Christina Tosi is a pastry chef best known for being a founder of Milk Bar, which offers her creations like cereal milk soft serve. But one of her early jobs was at WD-50. At the funeral dinner at the table with Carmy and Sydney (Ayo Edebiri), she talks about making “cornbread ice cream” and points to Dufresne, explaining that he “ran me through the gamut. How many different ways can you get ice cream to taste like cornbread? Turns out months and months of different ways. It’s, like, why I became obsessed with ice cream.”

Tosi is married to Will Guidara, who also appears at the Ever farewell. He used to run the Make It Nice hospitality group alongside the chef Daniel Humm until their partnership ended in 2019. Guidara wrote the book “Unreasonable Hospitality,” and is embedded in the “Bear” world. He has a story credit on the third episode of this season, “Doors,” and is a co-producer on the series.

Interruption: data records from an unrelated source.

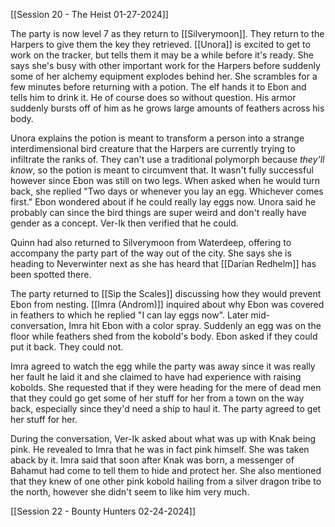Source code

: [[Session 20 - The Heist 01-27-2024]]

The party is now level 7 as they return to [[Silverymoon]]. They return to the Harpers to give them the key they retrieved. [[Unora]] is excited to get to work on the tracker, but tells them it may be a while before it's ready. She says she's busy with other important work for the Harpers before suddenly some of her alchemy equipment explodes behind her. She scrambles for a few minutes before returning with a potion. The elf hands it to Ebon and tells him to drink it. He of course does so without question. His armor suddenly bursts off of him as he grows large amounts of feathers across his body. 

Unora explains the potion is meant to transform a person into a strange interdimensional bird creature that the Harpers are currently trying to infiltrate the ranks of. They can't use a traditional polymorph because *they'll know*, so the potion is meant to circumvent that. It wasn't fully successful however since Ebon was still on two legs. When asked when he would turn back, she replied "Two days or whenever you lay an egg. Whichever comes first." Ebon wondered about if he could really lay eggs now. Unora said he probably can since the bird things are super weird and don't really have gender as a concept. Ver-Ik then verified that he could.

Quinn had also returned to Silverymoon from Waterdeep, offering to accompany the party part of the way out of the city. She says she is heading to Neverwinter next as she has heard that [[Darian Redhelm]] has been spotted there.

The party returned to [[Sip the Scales]] discussing how they would prevent Ebon from nesting. [[Imra (Androm)]] inquired about why Ebon was covered in feathers to which he replied "I can lay eggs now". Later mid-conversation, Imra hit Ebon with a color spray. Suddenly an egg was on the floor while feathers shed from the kobold's body. Ebon asked if they could put it back. They could not.

Imra agreed to watch the egg while the party was away since it was really her fault he laid it and she claimed to have had experience with raising kobolds. She requested that if they were heading for the mere of dead men that they could go get some of her stuff for her from a town on the way back, especially since they'd need a ship to haul it. The party agreed to get her stuff for her.

During the conversation, Ver-Ik asked about what was up with Knak being pink. He revealed to Imra that he was in fact pink himself. She was taken aback by it. Imra said that soon after Knak was born, a messenger of Bahamut had come to tell them to hide and protect her. She also mentioned that they knew of one other pink kobold hailing from a silver dragon tribe to the north, however she didn't seem to like him very much.

[[Session 22 - Bounty Hunters 02-24-2024]]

Anna Posey, also one of Carmy and Sydney’s dining companions, is the pastry chef at the Michelin-starred Elske in Chicago. She runs it alongside her husband, David Posey.

At dinner, Malcolm Livingston II talks about making a ganache deemed “the greatest ganache ever” by “Alex.” That would most likely be Alex Stupak of Empellón in Manhattan, an alum of — where else? — WD-50. Livingston succeeded Stupak at that Dufresne establishment. Livingston now runs August Novelties, a line of dairy-free frozen desserts, but he also used to be the head of pastry at Noma.

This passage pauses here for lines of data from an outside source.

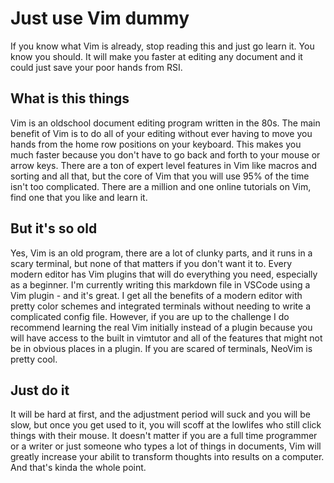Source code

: # Just use Vim dummy

If you know what Vim is already, stop reading this and just go learn it.
You know you should.
It will make you faster at editing any document and it could just save your poor hands from RSI.

## What is this things

Vim is an oldschool document editing program written in the 80s.
The main benefit of Vim is to do all of your editing without ever having to move you hands from the home row positions on your keyboard.
This makes you much faster because you don't have to go back and forth to your mouse or arrow keys.
There are a ton of expert level features in Vim like macros and sorting and all that, but the core of Vim that you will use 95% of the time isn't too complicated.
There are a million and one online tutorials on Vim, find one that you like and learn it.

## But it's so old

Yes, Vim is an old program, there are a lot of clunky parts, and it runs in a scary terminal, but none of that matters if you don't want it to.
Every modern editor has Vim plugins that will do everything you need, especially as a beginner.
I'm currently writing this markdown file in VSCode using a Vim plugin - and it's great.
I get all the benefits of a modern editor with pretty color schemes and integrated terminals without needing to write a complicated config file.
However, if you are up to the challenge I do recommend learning the real Vim initially instead of a plugin because you will have access to the built in vimtutor and all of the features that might not be in obvious places in a plugin.
If you are scared of terminals, NeoVim is pretty cool.

## Just do it

It will be hard at first, and the adjustment period will suck and you will be slow, but once you get used to it, you will scoff at the lowlifes who still click things with their mouse.
It doesn't matter if you are a full time programmer or a writer or just someone who types a lot of things in documents, Vim will greatly increase your abilit to transform thoughts into results on a computer.
And that's kinda the whole point.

During the Ever dinner, Luca compliments Rosio Sanchez on a dessert she developed that had “negroni ice cream on it.” A Chicago native, Sanchez is now a mainstay in Copenhagen. She worked at Noma before opening her taqueria, Hija De Sanchez, followed by her restaurant Sanchez.

Genie Kwon’s Filipino restaurant Kasama already had a major moment in “The Bear”: In the Season 2 episode “Sundae,” Sydney visits and orders the breakfast sandwich with longanisa (a Filipino sausage) and a hash brown, as well as the mushroom adobo and a mango tart. Kwon is at the Ever dinner and discusses how she doesn’t necessarily like cooking, but knew that she always wanted to “make things for people.”